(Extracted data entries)
.....
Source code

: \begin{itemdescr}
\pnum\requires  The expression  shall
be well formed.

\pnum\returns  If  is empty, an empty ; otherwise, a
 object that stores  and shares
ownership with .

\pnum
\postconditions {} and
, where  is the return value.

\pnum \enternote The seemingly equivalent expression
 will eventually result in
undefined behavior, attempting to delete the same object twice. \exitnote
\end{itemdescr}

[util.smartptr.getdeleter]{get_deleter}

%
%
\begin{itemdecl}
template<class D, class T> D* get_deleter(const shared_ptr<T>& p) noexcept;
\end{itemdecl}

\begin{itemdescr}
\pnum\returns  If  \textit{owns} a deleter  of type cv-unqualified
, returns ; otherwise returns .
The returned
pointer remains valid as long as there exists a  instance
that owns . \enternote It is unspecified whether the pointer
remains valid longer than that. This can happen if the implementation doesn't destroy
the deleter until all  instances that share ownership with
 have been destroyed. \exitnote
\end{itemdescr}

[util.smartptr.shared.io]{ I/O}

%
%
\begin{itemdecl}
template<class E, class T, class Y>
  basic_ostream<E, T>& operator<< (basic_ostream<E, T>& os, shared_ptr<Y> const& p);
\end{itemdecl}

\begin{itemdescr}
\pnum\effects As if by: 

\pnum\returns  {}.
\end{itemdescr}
.....
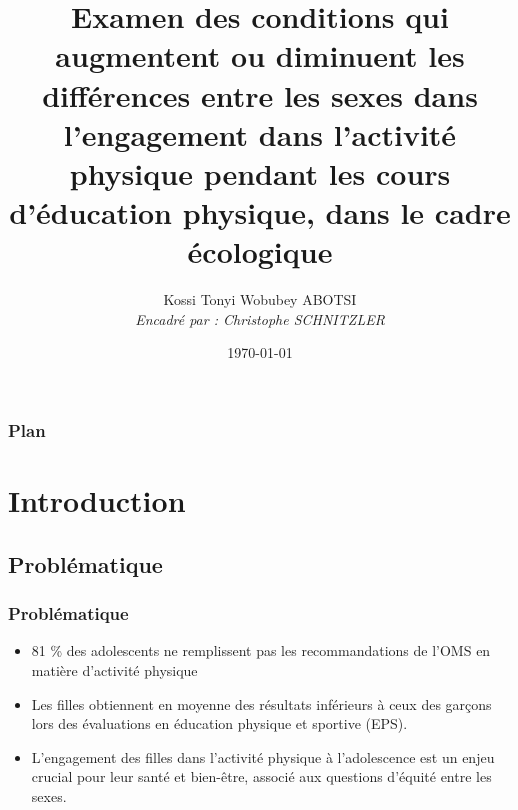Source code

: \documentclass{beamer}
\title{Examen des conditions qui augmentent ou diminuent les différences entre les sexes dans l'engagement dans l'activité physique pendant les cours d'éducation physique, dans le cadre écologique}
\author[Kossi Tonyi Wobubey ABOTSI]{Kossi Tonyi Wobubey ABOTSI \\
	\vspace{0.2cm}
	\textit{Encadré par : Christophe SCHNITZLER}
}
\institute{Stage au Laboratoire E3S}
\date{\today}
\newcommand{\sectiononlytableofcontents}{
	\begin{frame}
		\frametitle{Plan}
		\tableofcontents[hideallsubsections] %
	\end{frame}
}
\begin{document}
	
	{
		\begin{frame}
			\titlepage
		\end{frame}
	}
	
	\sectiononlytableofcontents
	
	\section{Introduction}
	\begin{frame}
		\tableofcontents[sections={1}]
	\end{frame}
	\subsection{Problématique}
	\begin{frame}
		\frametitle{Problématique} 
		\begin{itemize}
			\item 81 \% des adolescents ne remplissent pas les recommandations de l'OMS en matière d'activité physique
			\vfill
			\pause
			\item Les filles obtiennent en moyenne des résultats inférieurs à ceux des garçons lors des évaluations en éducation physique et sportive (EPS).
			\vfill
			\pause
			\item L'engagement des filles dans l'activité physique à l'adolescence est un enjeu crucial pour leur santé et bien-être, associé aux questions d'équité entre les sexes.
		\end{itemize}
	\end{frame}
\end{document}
.....
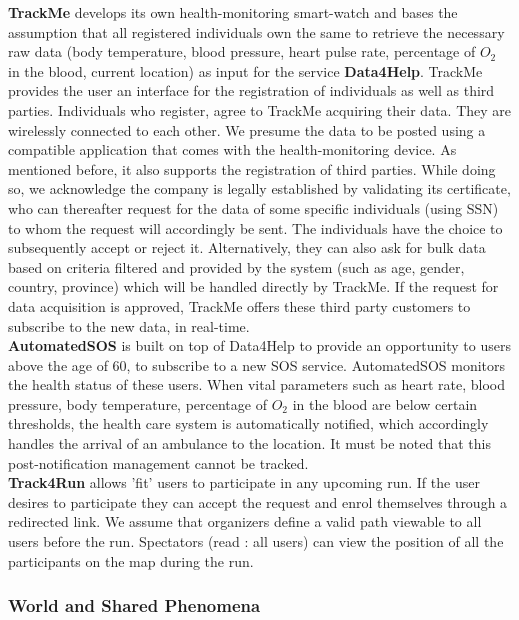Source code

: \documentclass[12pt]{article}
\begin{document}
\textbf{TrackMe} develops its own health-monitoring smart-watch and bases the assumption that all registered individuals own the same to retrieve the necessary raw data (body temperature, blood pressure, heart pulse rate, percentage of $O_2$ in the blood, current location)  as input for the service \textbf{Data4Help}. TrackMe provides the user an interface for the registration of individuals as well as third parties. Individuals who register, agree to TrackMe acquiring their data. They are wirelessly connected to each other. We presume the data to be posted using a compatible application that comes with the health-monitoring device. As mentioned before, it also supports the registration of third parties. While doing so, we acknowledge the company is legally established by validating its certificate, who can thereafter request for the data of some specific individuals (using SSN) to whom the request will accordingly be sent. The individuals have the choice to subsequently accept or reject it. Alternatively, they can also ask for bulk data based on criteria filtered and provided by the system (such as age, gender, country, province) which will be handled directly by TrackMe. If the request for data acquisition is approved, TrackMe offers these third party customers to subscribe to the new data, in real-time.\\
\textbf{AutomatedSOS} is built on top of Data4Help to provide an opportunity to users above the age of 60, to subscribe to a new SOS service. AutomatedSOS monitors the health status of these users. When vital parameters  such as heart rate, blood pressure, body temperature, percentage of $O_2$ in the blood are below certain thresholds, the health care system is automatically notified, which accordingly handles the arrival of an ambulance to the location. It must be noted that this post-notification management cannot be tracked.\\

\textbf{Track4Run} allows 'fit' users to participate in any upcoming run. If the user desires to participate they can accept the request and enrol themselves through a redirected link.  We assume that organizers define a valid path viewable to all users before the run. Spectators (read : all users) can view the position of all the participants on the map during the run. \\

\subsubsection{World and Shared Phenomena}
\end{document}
.....
● Try it: Check each line above for the word "entre" and copy the ones that have it.

● Output for this exercise:
\title{Examen des conditions qui augmentent ou diminuent les différences entre les sexes dans l'engagement dans l'activité physique pendant les cours d'éducation physique, dans le cadre écologique}
			\item L'engagement des filles dans l'activité physique à l'adolescence est un enjeu crucial pour leur santé et bien-être, associé aux questions d'équité entre les sexes.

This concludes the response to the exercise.